Забежал Фалек в свое отделение, напялил белый халат! Больные, как никогда, нуждаются в его помощи. Забежал в одну палату, а там — пустые койки, тряпье. Забежал в другую — такая же картина. Неужели обезлюдели все отделения?!
В ординаторской, на месте доктора Гаркави, развалился шуцполицейский. Поманил Краммера пальцем, потребовал мельдкарту. Осмотрев, укоризненно покачал головой:
— Лодырничаешь!
Не поленился — отвел в палату, из которой выводят больных. Не все могут идти, на койке лежит умирающий Фроим-лудильщик.
Аспирант службы порядка приказал Фалеку и санитару Ефиму:
— Несите и осторожненько кладите в кузов, надо сдать живым.
Понесли Фроима на его рваном пальто. Нет в нем веса, а невыносимая тяжесть пригибает к земле.

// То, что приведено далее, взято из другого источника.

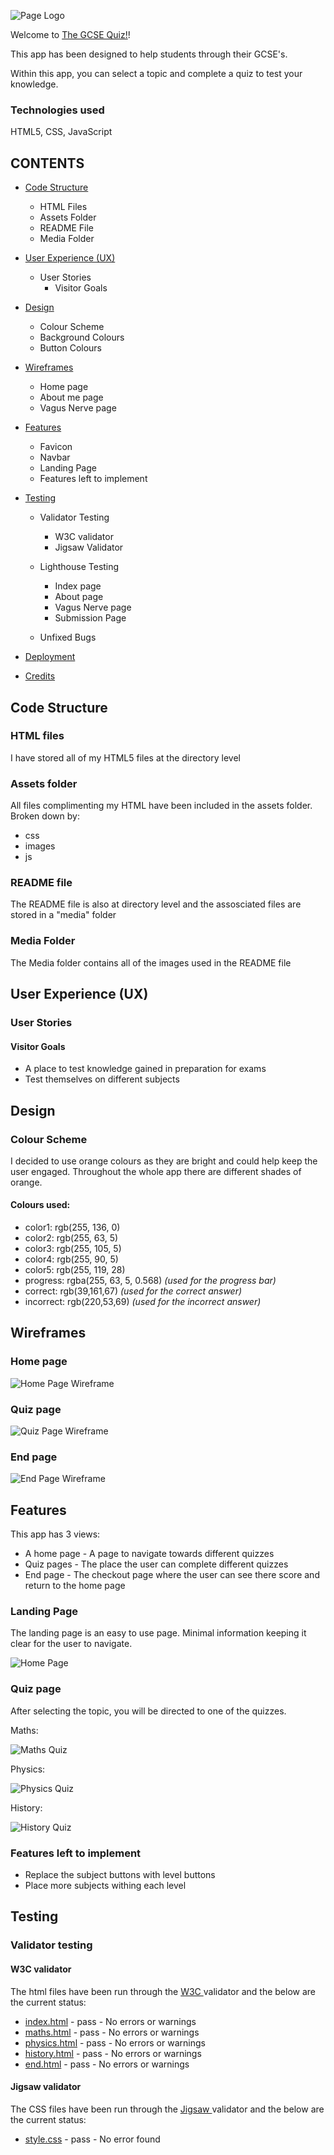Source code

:![Page Logo](assets/images/logo.jpeg)

Welcome to [The GCSE Quiz!](https://gauravjagpal.github.io/Javascript-project/)!

This app has been designed to help students through their GCSE's.

Within this app, you can select a topic and complete a quiz to test your knowledge.

### Technologies used
HTML5, CSS, JavaScript

## CONTENTS
* [Code Structure](#code-structure)
    - HTML Files
    - Assets Folder
    - README File
    - Media Folder

* [User Experience (UX)](#user-experience-ux)
    - User Stories
        - Visitor Goals

* [Design](#design)
    - Colour Scheme
    - Background Colours
    - Button Colours

* [Wireframes](#wireframes)
    - Home page
    - About me page
    - Vagus Nerve page

* [Features](#features)
    - Favicon
    - Navbar
    - Landing Page
    - Features left to implement

* [Testing](#testing)
    - Validator Testing
        - W3C validator
        - Jigsaw Validator
    
    - Lighthouse Testing
        - Index page
        - About page
        - Vagus Nerve page
        - Submission Page

    - Unfixed Bugs

* [Deployment](#deployment)

* [Credits](#credits)

## Code Structure
### HTML files
I have stored all of my HTML5 files at the directory level

### Assets folder
All files complimenting my HTML have been included in the assets folder. Broken down by:
- css
- images
- js

### README file
The README file is also at directory level and the assosciated files are stored in a "media" folder

### Media Folder
The Media folder contains all of the images used in the README file

## User Experience (UX)

### User Stories

#### Visitor Goals
- A place to test knowledge gained in preparation for exams 
- Test themselves on different subjects

## Design
### Colour Scheme
I decided to use orange colours as they are bright and could help keep the user engaged. Throughout the whole app there are different shades of orange.

#### Colours used:
- color1: rgb(255, 136, 0)
- color2: rgb(255, 63, 5)
- color3: rgb(255, 105, 5)
- color4: rgb(255, 90, 5)
- color5: rgb(255, 119, 28)
- progress: rgba(255, 63, 5, 0.568) *(used for the progress bar)* 
- correct: rgb(39,161,67) *(used for the correct answer)*
- incorrect: rgb(220,53,69) *(used for the incorrect answer)*

## Wireframes
### Home page
![Home Page Wireframe](media/home-wireframe.jpg)

### Quiz page
![Quiz Page Wireframe](media/quiz-wireframe.jpg)

### End page
![End Page Wireframe](media/end-wireframe.jpg)

## Features
This app has 3 views:
- A home page - A page to navigate towards different quizzes
- Quiz pages - The place the user can complete different quizzes
- End page - The checkout page where the user can see there score and return to the home page

### Landing Page

The landing page is an easy to use page. Minimal information keeping it clear for the user to navigate.

![Home Page](media/home-screen-responsive.jpg)


### Quiz page

After selecting the topic, you will be directed to one of the quizzes.

Maths:

![Maths Quiz](media/maths-screen-responsive.jpg)

Physics:

![Physics Quiz](media/physics-screen-responsive.jpg)

History:

![History Quiz](media/history-screen-responsive.jpg)

### Features left to implement
- Replace the subject buttons with level buttons
- Place more subjects withing each level

## Testing
### Validator testing
#### W3C validator
The html files have been run through the <a href="https://validator.w3.org/#validate_by_input"> W3C </a>validator and the below are the current status:
- [index.html](index.html) - pass - No errors or warnings
- [maths.html](index.html) - pass - No errors or warnings
- [physics.html](index.html) - pass - No errors or warnings
- [history.html](index.html) - pass - No errors or warnings
- [end.html](index.html) - pass - No errors or warnings

#### Jigsaw validator
The CSS files have been run through the <a href="https://jigsaw.w3.org/css-validator/#validate_by_input">Jigsaw </a>validator and the below are the current status:
- [style.css](assets/css/style.css) - pass - No error found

Катятся из глаз Фалека слезы, первые за все время пребывания в гетто. Стал убийцей! Он ли убийца? Несет умирающего на верную гибель. А что может сделать? Не нести! Фроиму все равно умирать — в кузове или на койке… Профессор Домбровский учил, что не устраняется преступность деяния, когда чужой жизнью спасается собственная. Так ведь не он убивает — он тоже жертва убийц. А полицейские службы порядка? Крутятся, вертятся маховики, машина смерти работает безотказно.

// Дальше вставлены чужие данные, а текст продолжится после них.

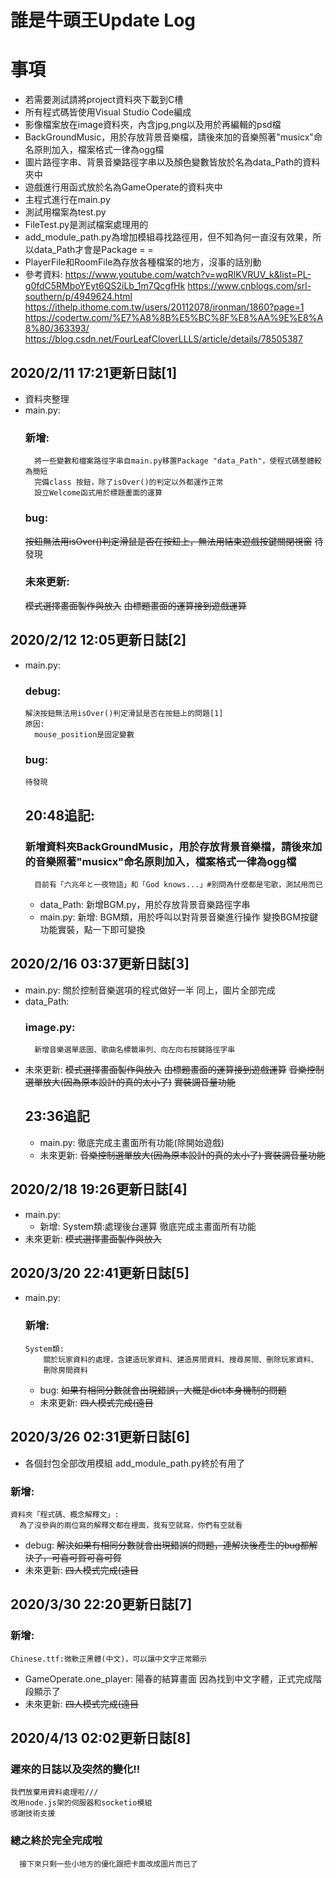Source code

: # 誰是牛頭王Update Log

# 事項
* 若需要測試請將project資料夾下載到C槽
* 所有程式碼皆使用Visual Studio Code編成
* 影像檔案放在image資料夾，內含jpg,png以及用於再編輯的psd檔
*   BackGroundMusic，用於存放背景音樂檔，請後來加的音樂照著"musicx"命名原則加入，檔案格式一律為ogg檔
*   圖片路徑字串、背景音樂路徑字串以及顏色變數皆放於名為data_Path的資料夾中
*   遊戲進行用函式放於名為GameOperate的資料夾中
*   主程式進行在main.py
*   測試用檔案為test.py
*   FileTest.py是測試檔案處理用的
*   add_module_path.py為增加模組尋找路徑用，但不知為何一直沒有效果，所以data_Path才會是Package = =
*   PlayerFile和RoomFile為存放各種檔案的地方，沒事的話別動
* 參考資料:
    https://www.youtube.com/watch?v=wqRlKVRUV_k&list=PL-g0fdC5RMboYEyt6QS2iLb_1m7QcgfHk
    https://www.cnblogs.com/srl-southern/p/4949624.html
    https://ithelp.ithome.com.tw/users/20112078/ironman/1860?page=1
    https://codertw.com/%E7%A8%8B%E5%BC%8F%E8%AA%9E%E8%A8%80/363393/
    https://blog.csdn.net/FourLeafCloverLLLS/article/details/78505387

## 2020/2/11 17:21更新日誌[1]
* 資料夾整理
* main.py:
    ### 新增:
        將一些變數和檔案路徑字串自main.py移置Package "data_Path"，使程式碼整體較為簡短
        完備class 按鈕，除了isOver()的判定以外都運作正常
        設立Welcome函式用於標題畫面的運算
    ### bug:
    ~~按鈕無法用isOver()判定滑鼠是否在按鈕上，無法用結束遊戲按鍵關閉視窗~~
    待發現
    ### 未來更新:
    ~~模式選擇畫面製作與放入~~
    ~~由標題畫面的運算接到遊戲運算~~

## 2020/2/12 12:05更新日誌[2]
* main.py:
    ### debug:
      解決按鈕無法用isOver()判定滑鼠是否在按鈕上的問題[1]
      原因:
        mouse_position是固定變數
    ### bug:
      待發現
  
  ## 20:48追記:
    ### 新增資料夾BackGroundMusic，用於存放背景音樂檔，請後來加的音樂照著"musicx"命名原則加入，檔案格式一律為ogg檔
        目前有「六兆年と一夜物語」和「God knows...」#別問為什麼都是宅歌，測試用而已
    * data_Path:
      新增BGM.py，用於存放背景音樂路徑字串
    *  main.py:
      新增:
        BGM類，用於呼叫以對背景音樂進行操作
        變換BGM按鍵功能實裝，點一下即可變換

## 2020/2/16 03:37更新日誌[3]
  * main.py:
    關於控制音樂選項的程式做好一半
    同上，圖片全部完成
  * data_Path:
     ### image.py:
          新增音樂選單底圖、歌曲名標籤串列、向左向右按鍵路徑字串
  * 未來更新:
    ~~模式選擇畫面製作與放入~~
    ~~由標題畫面的運算接到遊戲運算~~
    ~~音樂控制選單放大(因為原本設計的真的太小了)~~
    ~~實裝調音量功能~~
      ## 23:36追記
    * main.py:
          徹底完成主畫面所有功能(除開始遊戲)
    * 未來更新:
          ~~音樂控制選單放大(因為原本設計的真的太小了)
          實裝調音量功能~~

## 2020/2/18 19:26更新日誌[4]
  * main.py:
    * 新增:
      System類:處理後台運算
      徹底完成主畫面所有功能
  * 未來更新:
    ~~模式選擇畫面製作與放入~~

## 2020/3/20 22:41更新日誌[5]
  * main.py:
    ### 新增:
        System類:
            關於玩家資料的處理，含建造玩家資料、建造房間資料、搜尋房間、刪除玩家資料、
            刪除房間資料
      * bug:
        ~~如果有相同分數就會出現錯誤，大概是dict本身機制的問題~~
      * 未來更新:
        ~~四人模式完成(遠目~~

## 2020/3/26 02:31更新日誌[6]
  * 各個封包全部改用模組
      add_module_path.py終於有用了
  ### 新增:
    資料夾「程式碼、概念解釋文」:
      為了沒參與的兩位寫的解釋文都在裡面，我有空就寫，你們有空就看
  * debug:
    ~~解決如果有相同分數就會出現錯誤的問題，連解決後產生的bug都解決了，可喜可賀可喜可賀~~
  * 未來更新:
    ~~四人模式完成(遠目~~

## 2020/3/30 22:20更新日誌[7]
  ### 新增:
    Chinese.ttf:微軟正黑體(中文)，可以讓中文字正常顯示
  *  GameOperate.one_player:
      陽春的結算畫面
      因為找到中文字體，正式完成階段顯示了
  * 未來更新:
    ~~四人模式完成(遠目~~

## 2020/4/13 02:02更新日誌[8]
  ### 遲來的日誌以及突然的變化!!
    我們放棄用資料處理啦///
    改用node.js架的伺服器和socketio模組
    感謝技術支援
  ### 總之終於完全完成啦
      接下來只剩一些小地方的優化跟把卡面改成圖片而已了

Фалек и Ефим поднесли лудильщика Фроима к грузовику. Не пришлось укладывать в кузов: подскочили полицейские службы порядка, схватили и швырнули на кучу извивающихся от боли и уже недвижимых тел.

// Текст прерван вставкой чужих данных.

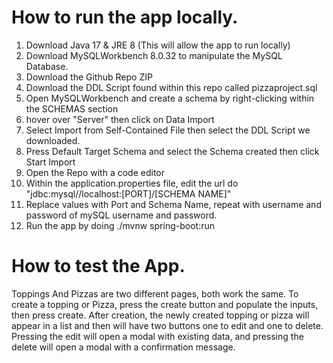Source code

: # How to run the app locally.
1. Download Java 17 & JRE 8 (This will allow the app to run locally)
2. Download MySQLWorkbench 8.0.32 to manipulate the MySQL Database.
3. Download the Github Repo ZIP
4. Download the DDL Script found within this repo called pizzaproject.sql
5. Open MySQLWorkbench and create a schema by right-clicking within the SCHEMAS section
6. hover over "Server" then click on Data Import
7. Select Import from Self-Contained File then select the DDL Script we downloaded.
8. Press Default Target Schema and select the Schema created then click Start Import
9. Open the Repo with a code editor
10. Within the application.properties file, edit the url do "jdbc:mysql//localhost:[PORT]/[SCHEMA NAME]"
11. Replace values with Port and Schema Name, repeat with username and password of mySQL username and password.
12. Run the app by doing ./mvnw spring-boot:run

# How to test the App.
Toppings And Pizzas are two different pages, both work the same.
To create a topping or Pizza, press the create button and populate the inputs, then press create.
After creation, the newly created topping or pizza will appear in a list and then will have two buttons one to edit and one to delete. 
Pressing the edit will open a modal with existing data, and pressing the delete will open a modal with a confirmation message.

Оглушенный и ослепленный, Фалек вышел на улицу. Без шапки, в белом халате. Свернул за угол — навстречу патруль — шуцполицейский, полицаи, служба порядка. Остановили Фалека:
— Что на улице делаете? Ваша мельд-карта!
Фалек больше не думает о происходящем в больнице, исчезли мысли о Фроиме. Лишь одно в голове: отпустят или отправят на смерть? Смерть!.. Смерть!..
— Так что вы делаете на улице? — без злости повторяет свой вопрос шуцполицейский.
— Иду домой после смены, — ухватился за соломинку Фалек.
— Так спешили, что не сняли халат, — деланно-понимающе, даже сочувственно, констатирует шуцполицейский и приказывает спутникам: — Годится!
Подошел один из службы порядка:
— Следуйте за нами!
— Куда?
— Куда-куда! Туда, куда ваше жидовское величество отведут, — заливается хохотом полицай.
Идет Краммер по мостовой под конвоем, думает не о том, куда держит путь, — о любимой: «Ох, Наталочка, на свое горе полюбила еврея. Прощай, моя единственная, сейчас избавлю от мук тебя и Ганнусю!».
Подводят к знакомому зданию — школе Собеского! Была школа, а сейчас?
Школа Собеского — транзитный пункт отправляемых на «выселение». Завели Фалека в здание, повсюду искаженные от страха лица. Одни задержанные бродят из комнаты в комнату, толкуют о своем горе в коридорах, ловят слухи, спорят, другие сидят на полу и на лестницах, прижавшись к перилам и стенам.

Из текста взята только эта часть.